Gret Palucca e a procura do abstraccionismo na dança. A pintura como inspiração entre Natureza e corpo.

Influência de artistas da Bauhaus no percurso desta coreógrafa. Evolução da sua arte e formação de uma escola de dança em Dresden. Ideologia e arte – República de Weimar, Nacional-Socialismo, República Democrática Alemã, República Federal da Alemanha.

 

1.Tal como previsto fizemos a ponte entre Kandinsky e Palucca (1902-1993) através do pequeno ensaio escrito pelo pintor e intitulado Curvas de Dança (1926) e as fotografias de Charlotte Rudolph.

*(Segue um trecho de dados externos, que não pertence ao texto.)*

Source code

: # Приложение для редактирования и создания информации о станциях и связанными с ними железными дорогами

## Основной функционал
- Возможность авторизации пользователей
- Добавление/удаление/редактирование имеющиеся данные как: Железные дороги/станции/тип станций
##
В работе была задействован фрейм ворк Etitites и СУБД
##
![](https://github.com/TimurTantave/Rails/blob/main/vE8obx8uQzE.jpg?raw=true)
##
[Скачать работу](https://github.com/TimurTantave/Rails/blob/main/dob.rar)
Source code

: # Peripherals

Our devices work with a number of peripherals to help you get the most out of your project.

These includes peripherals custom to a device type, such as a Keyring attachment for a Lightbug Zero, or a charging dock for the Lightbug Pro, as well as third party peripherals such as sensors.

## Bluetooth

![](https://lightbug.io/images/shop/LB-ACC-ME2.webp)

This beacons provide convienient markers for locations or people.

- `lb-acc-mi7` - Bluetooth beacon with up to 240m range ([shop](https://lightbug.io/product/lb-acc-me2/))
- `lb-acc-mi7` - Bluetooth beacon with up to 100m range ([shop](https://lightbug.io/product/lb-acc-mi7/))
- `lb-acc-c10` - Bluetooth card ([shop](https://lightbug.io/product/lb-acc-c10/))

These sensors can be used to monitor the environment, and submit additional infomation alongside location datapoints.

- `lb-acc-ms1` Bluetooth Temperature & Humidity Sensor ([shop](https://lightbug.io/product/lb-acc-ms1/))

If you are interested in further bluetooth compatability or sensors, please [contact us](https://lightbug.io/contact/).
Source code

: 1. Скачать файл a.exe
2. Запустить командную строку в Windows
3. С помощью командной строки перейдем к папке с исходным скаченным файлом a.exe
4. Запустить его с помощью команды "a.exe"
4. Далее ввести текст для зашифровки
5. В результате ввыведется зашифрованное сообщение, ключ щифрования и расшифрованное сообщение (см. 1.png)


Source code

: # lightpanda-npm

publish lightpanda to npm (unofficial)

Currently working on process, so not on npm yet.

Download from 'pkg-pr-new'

Interessou-nos em Curvas de Dança o processo de sequenciação das artes que se constituem como presença conjunta – a captação através de imagem visual da dança de Palucca por Charlotte Rudolph, o aproveitamento dessas fotografias para a fixação do desenho de movimento por Kandinsky (o diagrama) e finalmente a prosa kandinskyana para concluir o processo de seriação. Aqui não se trata de síntese das artes, mas de um processo montado para servir o objectivo de defesa de uma nova disciplina: a ciência da arte.  Destaca-se neste contexto a função a desempenhar, segundo Kandinsky, pela «fotografia em câmara lenta» e pelo recurso ao cinema. Não tendo o curto ensaio como expoente a utilização de disparos super-rápidos e a baixa velocidade nem o uso da câmara, podemos inferir que é na técnica que o artista encontra uma resposta para invocar a «ciência da arte», não só como metodologia, mas também como prática exaustiva em pesquisas que examinam os elementos da investigação de forma a destacar a «pulsação interior» sobre a exterioridade do processo.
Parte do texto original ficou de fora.